• _TASK REQUIREMENTS_
Below are some entries. Copy each line that holds the string "active".

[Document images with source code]
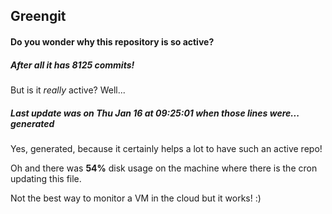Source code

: ## Greengit

#### Do you wonder why this repository is so active?

##### After all it has 8125 commits!

But is it *really* active? Well...

##### Last update was on Thu Jan 16 at 09:25:01 when those lines were... generated

Yes, generated, because it certainly helps a lot to have such an active repo!

Oh and there was **54%** disk usage on the machine
where there is the cron updating this file.

Not the best way to monitor a VM in the cloud but it works! :)
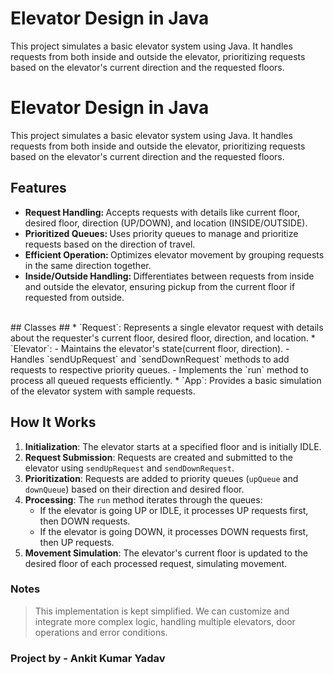 # Elevator Design in Java #
This project simulates a basic elevator system using Java. It handles requests from both inside and outside the elevator, prioritizing requests based on the elevator's current direction and the requested floors.
# Elevator Design in Java #
This project simulates a basic elevator system using Java. It handles requests from both inside and outside the elevator, prioritizing requests based on the elevator's current direction and the requested floors.

## Features ##
- <b>Request Handling: </b> Accepts requests with details like current floor, desired floor, direction (UP/DOWN), and location (INSIDE/OUTSIDE).
- <b>Prioritized Queues: </b>Uses priority queues to manage and prioritize requests based on the direction of travel.
- <b>Efficient Operation: </b>Optimizes elevator movement by grouping requests in the same direction together.
- <b>Inside/Outside Handling: </b>Differentiates between requests from inside and outside the elevator, ensuring pickup from the current floor if requested from outside.
<br>
## Classes ##
* `Request`: Represents a single elevator request with details about the requester's current floor, desired floor, direction, and location.
* `Elevator`: 
    - Maintains the elevator's state(current floor, direction). 
    - Handles `sendUpRequest` and `sendDownRequest` methods to add requests to respective priority queues. 
    - Implements the `run` method to process all queued requests efficiently.
* `App`: Provides a basic simulation of the elevator system with sample requests.

## How It Works ##
1. **Initialization**: The elevator starts at a specified floor and is initially IDLE.
2. **Request Submission**: Requests are created and submitted to the elevator using `sendUpRequest` and `sendDownRequest`.
3. **Prioritization**: Requests are added to priority queues (`upQueue` and `downQueue`) based on their direction and desired floor.
4. **Processing**: The `run` method iterates through the queues:
    - If the elevator is going UP or IDLE, it processes UP requests first, then DOWN requests.
    - If the elevator is going DOWN, it processes DOWN requests first, then UP requests.
5. **Movement Simulation**: The elevator's current floor is updated to the desired floor of each processed request, simulating movement.

### Notes
> This implementation is kept simplified. We can customize and integrate more complex logic, handling multiple elevators, door operations and error conditions.

### Project by - Ankit Kumar Yadav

• _SOLVED EXERCISE_
#### Do you wonder why this repository is so active?
But is it *really* active? Well...
Yes, generated, because it certainly helps a lot to have such an active repo!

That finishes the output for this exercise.